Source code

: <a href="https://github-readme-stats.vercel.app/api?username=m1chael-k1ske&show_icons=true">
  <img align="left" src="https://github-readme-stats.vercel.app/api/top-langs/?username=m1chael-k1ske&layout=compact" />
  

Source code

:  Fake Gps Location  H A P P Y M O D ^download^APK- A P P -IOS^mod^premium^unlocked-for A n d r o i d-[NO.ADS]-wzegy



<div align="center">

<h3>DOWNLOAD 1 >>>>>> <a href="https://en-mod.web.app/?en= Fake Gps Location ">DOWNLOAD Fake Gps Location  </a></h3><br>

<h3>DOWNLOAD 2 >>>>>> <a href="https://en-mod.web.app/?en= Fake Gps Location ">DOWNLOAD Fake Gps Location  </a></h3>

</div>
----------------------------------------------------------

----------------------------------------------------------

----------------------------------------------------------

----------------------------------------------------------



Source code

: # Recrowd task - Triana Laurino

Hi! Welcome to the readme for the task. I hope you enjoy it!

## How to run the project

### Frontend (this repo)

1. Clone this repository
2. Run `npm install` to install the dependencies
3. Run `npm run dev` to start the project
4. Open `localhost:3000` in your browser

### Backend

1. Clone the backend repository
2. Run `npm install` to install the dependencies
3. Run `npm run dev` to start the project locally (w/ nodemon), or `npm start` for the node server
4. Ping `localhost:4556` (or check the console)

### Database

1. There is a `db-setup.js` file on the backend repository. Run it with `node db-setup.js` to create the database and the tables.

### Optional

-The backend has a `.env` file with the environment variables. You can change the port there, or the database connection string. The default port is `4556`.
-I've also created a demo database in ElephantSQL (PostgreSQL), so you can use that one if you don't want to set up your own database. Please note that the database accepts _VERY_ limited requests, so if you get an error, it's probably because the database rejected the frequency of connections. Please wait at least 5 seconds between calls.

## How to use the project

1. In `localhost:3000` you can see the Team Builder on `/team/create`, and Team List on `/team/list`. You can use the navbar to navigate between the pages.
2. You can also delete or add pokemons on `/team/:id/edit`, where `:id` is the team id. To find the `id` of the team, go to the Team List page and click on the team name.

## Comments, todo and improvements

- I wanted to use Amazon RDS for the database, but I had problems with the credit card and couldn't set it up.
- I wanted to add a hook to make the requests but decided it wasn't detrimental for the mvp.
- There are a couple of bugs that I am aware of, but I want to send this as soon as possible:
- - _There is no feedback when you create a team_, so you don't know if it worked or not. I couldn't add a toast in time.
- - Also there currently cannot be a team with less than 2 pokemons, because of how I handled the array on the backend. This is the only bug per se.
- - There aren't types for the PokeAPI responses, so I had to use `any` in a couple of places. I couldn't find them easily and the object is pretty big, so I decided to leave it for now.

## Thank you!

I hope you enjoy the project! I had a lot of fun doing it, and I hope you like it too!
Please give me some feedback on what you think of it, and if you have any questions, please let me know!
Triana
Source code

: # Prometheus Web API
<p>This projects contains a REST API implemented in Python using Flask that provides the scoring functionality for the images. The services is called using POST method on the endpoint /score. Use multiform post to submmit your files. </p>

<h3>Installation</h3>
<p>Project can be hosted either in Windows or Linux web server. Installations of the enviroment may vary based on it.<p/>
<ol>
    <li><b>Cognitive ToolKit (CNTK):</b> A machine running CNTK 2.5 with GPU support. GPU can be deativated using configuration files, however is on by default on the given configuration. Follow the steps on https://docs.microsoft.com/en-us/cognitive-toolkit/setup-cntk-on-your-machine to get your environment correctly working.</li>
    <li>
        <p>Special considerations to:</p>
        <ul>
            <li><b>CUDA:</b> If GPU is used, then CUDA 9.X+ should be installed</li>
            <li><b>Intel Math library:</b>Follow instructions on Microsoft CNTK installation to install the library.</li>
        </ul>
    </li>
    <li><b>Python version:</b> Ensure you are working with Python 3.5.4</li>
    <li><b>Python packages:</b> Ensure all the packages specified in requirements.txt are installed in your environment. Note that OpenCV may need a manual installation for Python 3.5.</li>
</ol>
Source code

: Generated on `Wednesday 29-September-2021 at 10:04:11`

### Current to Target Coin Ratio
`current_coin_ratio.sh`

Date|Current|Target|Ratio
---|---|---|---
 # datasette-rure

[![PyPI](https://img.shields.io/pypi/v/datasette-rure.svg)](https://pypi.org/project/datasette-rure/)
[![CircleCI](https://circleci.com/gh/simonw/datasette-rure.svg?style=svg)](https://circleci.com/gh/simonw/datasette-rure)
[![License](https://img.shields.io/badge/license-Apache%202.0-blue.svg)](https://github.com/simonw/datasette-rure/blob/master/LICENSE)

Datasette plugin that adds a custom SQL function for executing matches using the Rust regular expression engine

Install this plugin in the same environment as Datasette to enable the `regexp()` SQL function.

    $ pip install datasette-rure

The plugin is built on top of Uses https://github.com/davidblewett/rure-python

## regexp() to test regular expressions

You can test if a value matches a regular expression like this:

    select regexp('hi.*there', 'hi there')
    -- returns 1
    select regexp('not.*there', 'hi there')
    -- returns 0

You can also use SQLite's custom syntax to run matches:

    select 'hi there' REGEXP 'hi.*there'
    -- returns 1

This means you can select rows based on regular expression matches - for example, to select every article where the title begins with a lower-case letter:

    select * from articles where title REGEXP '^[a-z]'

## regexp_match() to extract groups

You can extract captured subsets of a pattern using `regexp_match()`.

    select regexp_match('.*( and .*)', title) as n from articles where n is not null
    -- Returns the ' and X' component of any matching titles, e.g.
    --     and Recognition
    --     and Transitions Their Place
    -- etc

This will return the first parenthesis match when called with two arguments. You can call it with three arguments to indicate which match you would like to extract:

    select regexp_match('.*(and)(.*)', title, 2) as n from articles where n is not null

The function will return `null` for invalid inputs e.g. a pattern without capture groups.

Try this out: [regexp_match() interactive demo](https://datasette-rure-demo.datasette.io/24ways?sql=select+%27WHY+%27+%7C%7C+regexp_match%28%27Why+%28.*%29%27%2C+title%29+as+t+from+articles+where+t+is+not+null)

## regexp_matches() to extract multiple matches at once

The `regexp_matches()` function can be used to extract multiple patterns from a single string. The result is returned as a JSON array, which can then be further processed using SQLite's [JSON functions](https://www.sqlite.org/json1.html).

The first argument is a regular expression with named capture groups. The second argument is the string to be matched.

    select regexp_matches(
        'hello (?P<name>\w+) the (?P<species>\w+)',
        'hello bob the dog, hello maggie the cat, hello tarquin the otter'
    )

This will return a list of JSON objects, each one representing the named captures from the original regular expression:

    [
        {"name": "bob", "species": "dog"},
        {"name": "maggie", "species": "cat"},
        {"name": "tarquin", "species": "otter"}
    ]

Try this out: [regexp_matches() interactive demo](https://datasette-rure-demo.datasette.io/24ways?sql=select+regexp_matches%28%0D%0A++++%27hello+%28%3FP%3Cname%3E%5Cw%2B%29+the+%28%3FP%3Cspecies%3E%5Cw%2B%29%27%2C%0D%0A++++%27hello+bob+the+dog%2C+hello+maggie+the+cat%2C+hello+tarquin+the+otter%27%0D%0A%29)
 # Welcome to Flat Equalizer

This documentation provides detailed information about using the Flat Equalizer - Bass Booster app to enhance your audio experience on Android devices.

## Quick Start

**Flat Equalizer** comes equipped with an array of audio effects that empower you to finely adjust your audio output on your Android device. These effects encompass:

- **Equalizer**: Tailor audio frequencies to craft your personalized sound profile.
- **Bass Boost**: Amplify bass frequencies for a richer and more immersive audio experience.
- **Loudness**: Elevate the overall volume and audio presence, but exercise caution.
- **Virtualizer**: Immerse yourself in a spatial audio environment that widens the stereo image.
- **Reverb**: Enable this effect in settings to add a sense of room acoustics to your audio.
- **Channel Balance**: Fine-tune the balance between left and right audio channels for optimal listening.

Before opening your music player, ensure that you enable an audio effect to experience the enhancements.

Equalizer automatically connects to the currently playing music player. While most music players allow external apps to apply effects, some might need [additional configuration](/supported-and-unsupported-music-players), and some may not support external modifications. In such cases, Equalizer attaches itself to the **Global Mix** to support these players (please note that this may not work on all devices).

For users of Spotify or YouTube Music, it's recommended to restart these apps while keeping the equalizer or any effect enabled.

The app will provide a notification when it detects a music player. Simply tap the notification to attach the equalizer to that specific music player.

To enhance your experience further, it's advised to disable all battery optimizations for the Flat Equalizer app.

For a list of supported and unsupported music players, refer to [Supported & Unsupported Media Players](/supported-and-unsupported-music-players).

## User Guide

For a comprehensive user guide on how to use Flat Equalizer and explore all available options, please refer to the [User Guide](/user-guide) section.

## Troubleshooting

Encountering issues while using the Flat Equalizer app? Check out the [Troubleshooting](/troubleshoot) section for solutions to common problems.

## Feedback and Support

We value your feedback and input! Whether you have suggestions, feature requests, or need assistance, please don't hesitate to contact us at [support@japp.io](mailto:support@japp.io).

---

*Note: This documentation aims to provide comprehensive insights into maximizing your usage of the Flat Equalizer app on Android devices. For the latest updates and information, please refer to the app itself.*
........
Copy only this part of the entries above: the line with "### Frontend (this repo)", the line with "between the pages.", and the lines between, all exactly as written.

### Frontend (this repo)

1. Clone this repository
2. Run `npm install` to install the dependencies
3. Run `npm run dev` to start the project
4. Open `localhost:3000` in your browser

### Backend

1. Clone the backend repository
2. Run `npm install` to install the dependencies
3. Run `npm run dev` to start the project locally (w/ nodemon), or `npm start` for the node server
4. Ping `localhost:4556` (or check the console)

### Database

1. There is a `db-setup.js` file on the backend repository. Run it with `node db-setup.js` to create the database and the tables.

### Optional

-The backend has a `.env` file with the environment variables. You can change the port there, or the database connection string. The default port is `4556`.
-I've also created a demo database in ElephantSQL (PostgreSQL), so you can use that one if you don't want to set up your own database. Please note that the database accepts _VERY_ limited requests, so if you get an error, it's probably because the database rejected the frequency of connections. Please wait at least 5 seconds between calls.

## How to use the project

1. In `localhost:3000` you can see the Team Builder on `/team/create`, and Team List on `/team/list`. You can use the navbar to navigate between the pages.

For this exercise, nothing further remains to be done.